Where We Are Investing Now: Market-Based Education

Photo by sean Kong on Unsplash

Photo by sean Kong on Unsplash

Education is part of health and happiness as a means of intellectual and financial empowerment and as a vector for delight. Happiness can be enhanced by the acquisition of new skills. Where education was once the province only of formal institutions and largely as part of long-term pedagogical programs, today education is becoming a pure consumer product. It is available by the course, by the class, or by the experience, whenever and wherever desired. Professional grade skills, and the certifications that come with them, can be obtained in the precise measures required by the market, and often at no immediate cost to the student.

At our funds, we invest only in education driven by market forces. We see populations of those with knowledge seeking to share it with those who need that knowledge through the auspices of third-parties who see value in connecting those two groups. For instance, it could be musicians who seek extra income, students whose parents want them to acquire musical skills, and the PTO or school district looking to connect these two as part of their missions. Or it could be underpaid, under-utilized young workers seeking advancement and companies desperate for coders connected via no-pay, high-value coding schools.

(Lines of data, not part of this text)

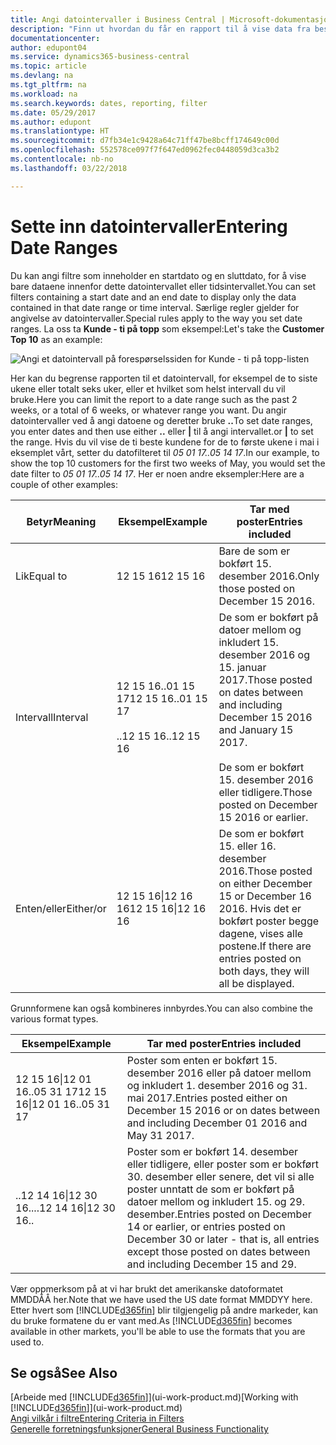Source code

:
 ```yaml
---
title: Angi datointervaller i Business Central | Microsoft-dokumentasjon
description: "Finn ut hvordan du får en rapport til å vise data fra bestemte tidsperioder ved å bruke datointervaller i Business Central."
documentationcenter: 
author: edupont04
ms.service: dynamics365-business-central
ms.topic: article
ms.devlang: na
ms.tgt_pltfrm: na
ms.workload: na
ms.search.keywords: dates, reporting, filter
ms.date: 05/29/2017
ms.author: edupont
ms.translationtype: HT
ms.sourcegitcommit: d7fb34e1c9428a64c71ff47be8bcff174649c00d
ms.openlocfilehash: 552578ce097f7f647ed0962fec0448059d3ca3b2
ms.contentlocale: nb-no
ms.lasthandoff: 03/22/2018

---
```

# <a name="entering-date-ranges"></a><span data-ttu-id="e3bec-103">Sette inn datointervaller</span><span class="sxs-lookup"><span data-stu-id="e3bec-103">Entering Date Ranges</span></span> 
<span data-ttu-id="e3bec-104">Du kan angi filtre som inneholder en startdato og en sluttdato, for å vise bare dataene innenfor dette datointervallet eller tidsintervallet.</span><span class="sxs-lookup"><span data-stu-id="e3bec-104">You can set filters containing a start date and an end date to display only the data contained in that date range or time interval.</span></span> <span data-ttu-id="e3bec-105">Særlige regler gjelder for angivelse av datointervaller.</span><span class="sxs-lookup"><span data-stu-id="e3bec-105">Special rules apply to the way you set date ranges.</span></span> <span data-ttu-id="e3bec-106">La oss ta **Kunde - ti på topp** som eksempel:</span><span class="sxs-lookup"><span data-stu-id="e3bec-106">Let's take the **Customer Top 10** as an example:</span></span>

![Angi et datointervall på forespørselssiden for Kunde - ti på topp-listen](./media/ui-enter-date-ranges/customer-top10-list.png)

<span data-ttu-id="e3bec-108">Her kan du begrense rapporten til et datointervall, for eksempel de to siste ukene eller totalt seks uker, eller et hvilket som helst intervall du vil bruke.</span><span class="sxs-lookup"><span data-stu-id="e3bec-108">Here you can limit the report to a date range such as the past 2 weeks, or a total of 6 weeks, or whatever range you want.</span></span> <span data-ttu-id="e3bec-109">Du angir datointervaller ved å angi datoene og deretter bruke **..**</span><span class="sxs-lookup"><span data-stu-id="e3bec-109">To set date ranges, you enter dates and then use either **..**</span></span> <span data-ttu-id="e3bec-110">eller **|** til å angi intervallet.</span><span class="sxs-lookup"><span data-stu-id="e3bec-110">or **|** to set the range.</span></span> <span data-ttu-id="e3bec-111">Hvis du vil vise de ti beste kundene for de to første ukene i mai i eksemplet vårt, setter du datofilteret til *05 01 17..05 14 17*.</span><span class="sxs-lookup"><span data-stu-id="e3bec-111">In our example, to show the top 10 customers for the first two weeks of May, you would set the date filter to *05 01 17..05 14 17*.</span></span>
<span data-ttu-id="e3bec-112">Her er noen andre eksempler:</span><span class="sxs-lookup"><span data-stu-id="e3bec-112">Here are a couple of other examples:</span></span>

| <span data-ttu-id="e3bec-113">Betyr</span><span class="sxs-lookup"><span data-stu-id="e3bec-113">Meaning</span></span> | <span data-ttu-id="e3bec-114">Eksempel</span><span class="sxs-lookup"><span data-stu-id="e3bec-114">Example</span></span> | <span data-ttu-id="e3bec-115">Tar med poster</span><span class="sxs-lookup"><span data-stu-id="e3bec-115">Entries included</span></span> |
|---|---|---|
|<span data-ttu-id="e3bec-116">Lik</span><span class="sxs-lookup"><span data-stu-id="e3bec-116">Equal to</span></span>| <span data-ttu-id="e3bec-117">12 15 16</span><span class="sxs-lookup"><span data-stu-id="e3bec-117">12 15 16</span></span> |<span data-ttu-id="e3bec-118">Bare de som er bokført 15. desember 2016.</span><span class="sxs-lookup"><span data-stu-id="e3bec-118">Only those posted on December 15 2016.</span></span>|
|<span data-ttu-id="e3bec-119">Intervall</span><span class="sxs-lookup"><span data-stu-id="e3bec-119">Interval</span></span>| <span data-ttu-id="e3bec-120">12 15 16..01 15 17</span><span class="sxs-lookup"><span data-stu-id="e3bec-120">12 15 16..01 15 17</span></span><br /><br /><span data-ttu-id="e3bec-121">..12 15 16</span><span class="sxs-lookup"><span data-stu-id="e3bec-121">..12 15 16</span></span>|<span data-ttu-id="e3bec-122">De som er bokført på datoer mellom og inkludert 15. desember 2016 og 15. januar 2017.</span><span class="sxs-lookup"><span data-stu-id="e3bec-122">Those posted on dates between and including December 15 2016 and January 15 2017.</span></span><br /><br /><span data-ttu-id="e3bec-123">De som er bokført 15. desember 2016 eller tidligere.</span><span class="sxs-lookup"><span data-stu-id="e3bec-123">Those posted on December 15 2016 or earlier.</span></span>|
|<span data-ttu-id="e3bec-124">Enten/eller</span><span class="sxs-lookup"><span data-stu-id="e3bec-124">Either/or</span></span>|<span data-ttu-id="e3bec-125">12 15 16&#124;12 16 16</span><span class="sxs-lookup"><span data-stu-id="e3bec-125">12 15 16&#124;12 16 16</span></span>|<span data-ttu-id="e3bec-126">De som er bokført 15. eller 16. desember 2016.</span><span class="sxs-lookup"><span data-stu-id="e3bec-126">Those posted on either December 15 or December 16 2016.</span></span> <span data-ttu-id="e3bec-127">Hvis det er bokført poster begge dagene, vises alle postene.</span><span class="sxs-lookup"><span data-stu-id="e3bec-127">If there are entries posted on both days, they will all be displayed.</span></span>|

<span data-ttu-id="e3bec-128">Grunnformene kan også kombineres innbyrdes.</span><span class="sxs-lookup"><span data-stu-id="e3bec-128">You can also combine the various format types.</span></span>

| <span data-ttu-id="e3bec-129">Eksempel</span><span class="sxs-lookup"><span data-stu-id="e3bec-129">Example</span></span> | <span data-ttu-id="e3bec-130">Tar med poster</span><span class="sxs-lookup"><span data-stu-id="e3bec-130">Entries included</span></span> |
|---|---|
|<span data-ttu-id="e3bec-131">12 15 16&#124;12 01 16..05 31 17</span><span class="sxs-lookup"><span data-stu-id="e3bec-131">12 15 16&#124;12 01 16..05 31 17</span></span> | <span data-ttu-id="e3bec-132">Poster som enten er bokført 15. desember 2016 eller på datoer mellom og inkludert 1. desember 2016 og 31. mai 2017.</span><span class="sxs-lookup"><span data-stu-id="e3bec-132">Entries posted either on December 15 2016 or on dates between and including December 01 2016 and May 31 2017.</span></span> |
|<span data-ttu-id="e3bec-133">..12 14 16&#124;12 30 16..</span><span class="sxs-lookup"><span data-stu-id="e3bec-133">..12 14 16&#124;12 30 16..</span></span> | <span data-ttu-id="e3bec-134">Poster som er bokført 14. desember eller tidligere, eller poster som er bokført 30. desember eller senere, det vil si alle poster unntatt de som er bokført på datoer mellom og inkludert 15. og 29. desember.</span><span class="sxs-lookup"><span data-stu-id="e3bec-134">Entries posted on December 14 or earlier, or entries posted on December 30 or later - that is, all entries except those posted on dates between and including December 15 and 29.</span></span> |

<span data-ttu-id="e3bec-135">Vær oppmerksom på at vi har brukt det amerikanske datoformatet MMDDÅÅ her.</span><span class="sxs-lookup"><span data-stu-id="e3bec-135">Note that we have used the US date format MMDDYY here.</span></span> <span data-ttu-id="e3bec-136">Etter hvert som [!INCLUDE[d365fin](includes/d365fin_md.md)] blir tilgjengelig på andre markeder, kan du bruke formatene du er vant med.</span><span class="sxs-lookup"><span data-stu-id="e3bec-136">As [!INCLUDE[d365fin](includes/d365fin_md.md)] becomes available in other markets, you'll be able to use the formats that you are used to.</span></span>

## <a name="see-also"></a><span data-ttu-id="e3bec-137">Se også</span><span class="sxs-lookup"><span data-stu-id="e3bec-137">See Also</span></span>
<span data-ttu-id="e3bec-138">[Arbeide med [!INCLUDE[d365fin](includes/d365fin_long_md.md)]](ui-work-product.md)</span><span class="sxs-lookup"><span data-stu-id="e3bec-138">[Working with [!INCLUDE[d365fin](includes/d365fin_long_md.md)]](ui-work-product.md)</span></span>  
[<span data-ttu-id="e3bec-139">Angi vilkår i filtre</span><span class="sxs-lookup"><span data-stu-id="e3bec-139">Entering Criteria in Filters </span></span>](ui-enter-criteria-filters.md)  
[<span data-ttu-id="e3bec-140">Generelle forretningsfunksjoner</span><span class="sxs-lookup"><span data-stu-id="e3bec-140">General Business Functionality</span></span>](ui-across-business-areas.md)

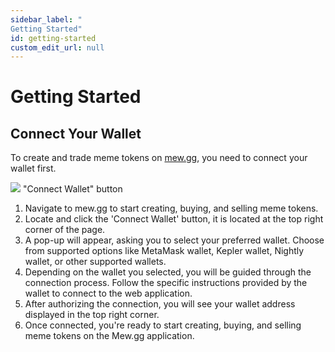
```yaml
---
sidebar_label: "
Getting Started"
id: getting-started
custom_edit_url: null
---
```


# Getting Started

## Connect Your Wallet

To create and trade meme tokens on [mew.gg](https://mew.gg), you need to connect your wallet first.

<div className="flex flex-col items-center">
    <img src="/img/connect-wallet.png"/>
    <span className="font-bold text-[rgb(192,192,192)]">"Connect Wallet" button</span>
</div>

1. Navigate to mew.gg to start creating, buying, and selling meme tokens.
2. Locate and click the 'Connect Wallet' button, it is located at the top right corner of the page.
3. A pop-up will appear, asking you to select your preferred wallet. Choose from supported options like MetaMask wallet, Kepler wallet, Nightly wallet, or other supported wallets.
4. Depending on the wallet you selected, you will be guided through the connection process. Follow the specific instructions provided by the wallet to connect to the web application.
5. After authorizing the connection, you will see your wallet address displayed in the top right corner.
6. Once connected, you're ready to start creating, buying, and selling meme tokens on the Mew.gg application.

The students get higher-paying jobs, the companies get the workers they need, and the new-age school can get paid through the underwriting of a novel financial instrument based on a percentage of the future enhanced earnings of the students.

We see great opportunity in these areas specifically:

  • Alternative schools based on skills in high market demand (e.g., our current investments Lambda and Osmosis)

  • Higher Ed advancement and alternative college placement (e.g., our current investments Concourse and Edly)

  • Platforms enabling additive learning for K-12 (e.g., our current investment KidzToPros)

  • Tech-enabled homeschooling (e.g., our current investment Classkick)

  • Personalized learning/community-based programs outside traditional schools

  • Childcare/early childhood education extending down toward infancy (e.g., our current investments Monti Kids and Toybox Labs)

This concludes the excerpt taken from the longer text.